Finalement, les trois experts juridiques confirment le faux en écriture. Les accusations d’Annette ne sont étayées par aucun témoin, bien au contraire. Les débats révèlent qu’elle a volé 250 francs à une voisine et qu’elle s’est adonnée à la prostitution. De plus, son comportement insolent et moqueur devant la cour la dessert et ses contradictions achèvent de la décrédibiliser.

Devant la faiblesse de sa position, elle finit par rédiger des aveux. Elle reconnait à la fois le faux et la calomnie :

Le 1er février 1887, à une heure et demie du matin, le tribunal des assises de la Seine condamne Annette Harchoux, 19 ans, à six mois de prison. L’abbé Roussel sort de cette affaire secrètement meurtri.
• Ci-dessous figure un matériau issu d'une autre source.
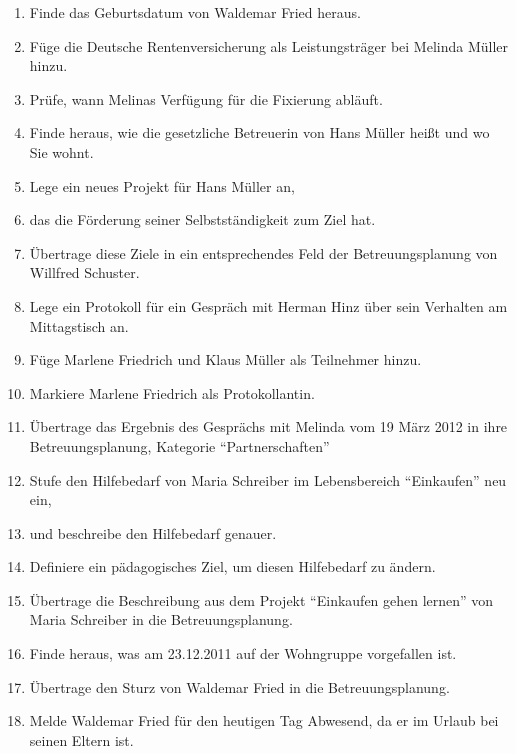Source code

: \begin{description}
        \begin{enumerate}
		\item Finde das Geburtsdatum von Waldemar Fried heraus. 
		\item Füge die Deutsche Rentenversicherung als Leistungsträger bei Melinda Müller hinzu.
		\item Prüfe, wann Melinas Verfügung für die Fixierung abläuft.
		\item Finde heraus, wie die gesetzliche Betreuerin von Hans Müller heißt und wo Sie wohnt.
		\item Lege ein neues Projekt für Hans Müller an, 
		\item das die Förderung seiner Selbstständigkeit zum Ziel hat.
		\item Übertrage diese Ziele in ein entsprechendes Feld der Betreuungsplanung von Willfred Schuster.
		\item Lege ein Protokoll für ein Gespräch mit Herman Hinz über sein Verhalten am Mittagstisch an.
		\item Füge Marlene Friedrich und Klaus Müller als Teilnehmer hinzu.
		\item Markiere Marlene Friedrich als Protokollantin.
		\item Übertrage das Ergebnis des Gesprächs mit Melinda vom 19 März 2012 in ihre Betreuungsplanung, Kategorie ``Partnerschaften''
		\item Stufe den Hilfebedarf von Maria Schreiber im Lebensbereich ``Einkaufen'' neu ein,
		\item und beschreibe den Hilfebedarf genauer.
		\item Definiere ein pädagogisches Ziel, um diesen Hilfebedarf zu ändern.
		\item Übertrage die Beschreibung aus dem Projekt ``Einkaufen gehen lernen'' von Maria Schreiber in die Betreuungsplanung.
		\item Finde heraus, was am 23.12.2011 auf der Wohngruppe vorgefallen ist.
		\item Übertrage den Sturz von Waldemar Fried in die Betreuungsplanung.
		\item Melde Waldemar Fried für den heutigen Tag Abwesend, da er im Urlaub bei seinen Eltern ist.
        \end{enumerate}

\end{description}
Mais l’orphelinat produit surtout de belles histoires. Elles sont plus discrètes car, citant Saint François de Sales, « le bien ne fait pas de bruit ». Prenons, par exemple, celle d’une certaine Eugénie Halley, en 1886, tirée aussi de « la France Illustrée » :

« Samedi dernier l’église d’Auteuil était témoin d’une cérémonie touchante. On y célébrait le mariage de Mlle Eugénie Halley, dont nos sœurs ont dirigé l’éducation tout entière; par ses bonnes qualités, sa persévérance et son travail assidu, cette jeune fille avait acquis un talent remarquable comme musicienne et était devenue organiste de notre chapelle de Billancourt; s’occupant avec un dévouement sans limite de sa tâche, elle était parvenue à former, avec les jeunes voix dont elle disposait, un chœur« .

Une disparition nimbée de mystère.

La directrice Rosalie Roussel (et sœur de l’abbé), décède en 1893 à Auteuil. On ne sait pas qui lui a succédé.
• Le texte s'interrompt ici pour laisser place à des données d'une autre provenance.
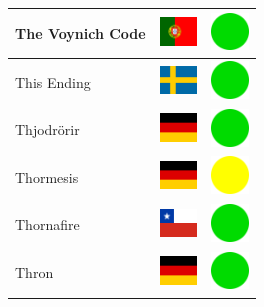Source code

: \documentclass[12pt, a4paper, twoside]{report}
\begin{document}
\begin{center}
\begin{longtable}{|p{5cm}|p{2cm}|p{2cm}|}
 The Voynich Code                                           & \includegraphics[width=1cm]{../4x3/pt} &   \includegraphics[width=1cm]{../likes/y} \\ \hline
 This Ending                                                & \includegraphics[width=1cm]{../4x3/se} &   \includegraphics[width=1cm]{../likes/y} \\ \hline
 Thjodrörir                                                 & \includegraphics[width=1cm]{../4x3/de} &   \includegraphics[width=1cm]{../likes/y} \\ \hline
 Thormesis                                                  & \includegraphics[width=1cm]{../4x3/de} &   \includegraphics[width=1cm]{../likes/m} \\ \hline
 Thornafire                                                 & \includegraphics[width=1cm]{../4x3/cl} &   \includegraphics[width=1cm]{../likes/y} \\ \hline
 Thron                                                      & \includegraphics[width=1cm]{../4x3/de} &   \includegraphics[width=1cm]{../likes/y} \\ \hline

\end{longtable}
\end{center}
\end{document}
En 1895, l’abbé Roussel est âgé de 69 ans et fatigué. Il s’installe dans une maisonnette à Billancourt, au 6 rue Collas (la rue n’existe plus), à quelques pas de son orphelinat. On trouvait là-bas une petite chapelle. Il confie les destinées de l’Œuvre d’Auteuil à L’abbé Daniel Fontaine. Le fondateur des Apprentis d’Auteuil y meurt, deux ans plus tard, le 13 janvier 1897. Sa mort fait grand bruit dans la presse.
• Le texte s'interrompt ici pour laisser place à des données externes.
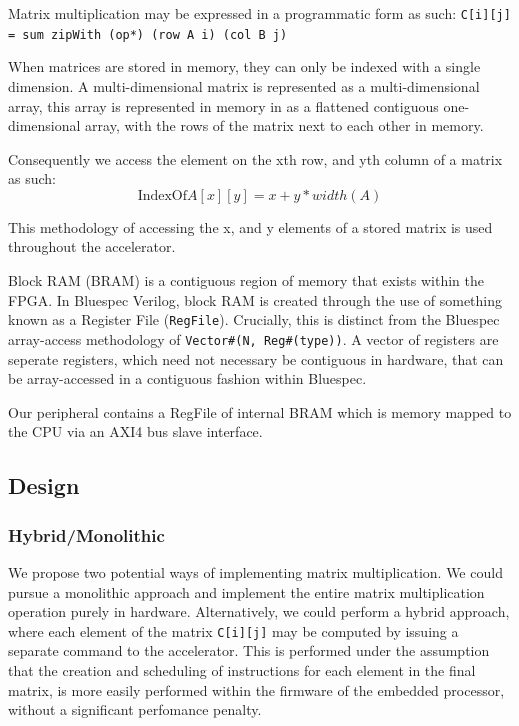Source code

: \documentclass[a4paper,8pt]{report}
\begin{document}
Matrix multiplication may be expressed in a programmatic form as such:
\texttt{C[i][j] = sum zipWith (op*) (row A i) (col B j)}

When matrices are stored in memory, they can only be indexed with a single
dimension. A multi-dimensional matrix is represented as a multi-dimensional
array, this array is represented in memory in as a flattened contiguous
one-dimensional array, with the rows of the matrix next to each other in memory.

Consequently we access the element on the xth row, and yth column of a matrix as
such:
$$ \text{IndexOf} A[x][y] = x + y * width(A) $$

This methodology of accessing the x, and y elements of a stored matrix is used
throughout the accelerator.

Block RAM (BRAM) is a contiguous region of memory that exists within the FPGA. In
Bluespec Verilog, block RAM is created through the use of something known as a
Register File (\texttt{RegFile}). Crucially, this is distinct from the Bluespec
array-access methodology of \texttt{Vector\#(N, Reg\#(type))}. A vector of
registers are seperate registers, which need not necessary be contiguous in
hardware, that can be array-accessed in a contiguous fashion within Bluespec.

Our peripheral contains a RegFile of internal BRAM which is memory mapped to
the CPU via an AXI4 bus slave interface. 

\subsection{Design}
\subsubsection{Hybrid/Monolithic}
We propose two potential ways of implementing matrix multiplication. We could
pursue a monolithic approach and implement the entire matrix multiplication
operation purely in hardware. Alternatively, we could perform a hybrid approach,
where each element of the matrix \texttt{C[i][j]} may be computed by issuing a
separate command to the accelerator. This is performed under the assumption that the
creation and scheduling of instructions for each element in the final matrix, is
more easily performed within the firmware of the embedded processor, without a
significant perfomance penalty.
\end{document}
Trois ans plus tard, en 1901, on recense, au 228 rue du Vieux Pont de Sèvres, huit religieuses, mais plus rien en 1910. Sont-elles parties ? Quand ? Les numéros de la France Illustrée ne nous racontent plus rien au delà de 1899. L’historien Penel Beaufin évoque encore son existence en 1905.

C’est le cadastre qui nous révèle ce qui s’est passé : La propriété est revendue en 1908 par la SCI des Orphelins d’Auteuil à une société d’assurance : « La Prévoyance ». On ne sait pas pourquoi.

Que sont devenues les dernières orphelines ? Les religieuses ? Mystère.

Les bâtiments et la chapelle sont visibles sur les photos aériennes jusque 1934. Ils sont alors la propriété du carrossier Kellner dont l’usine s’étend jusqu’au pont de Sèvres. Selon les recensements, il semble y loger des ouvriers.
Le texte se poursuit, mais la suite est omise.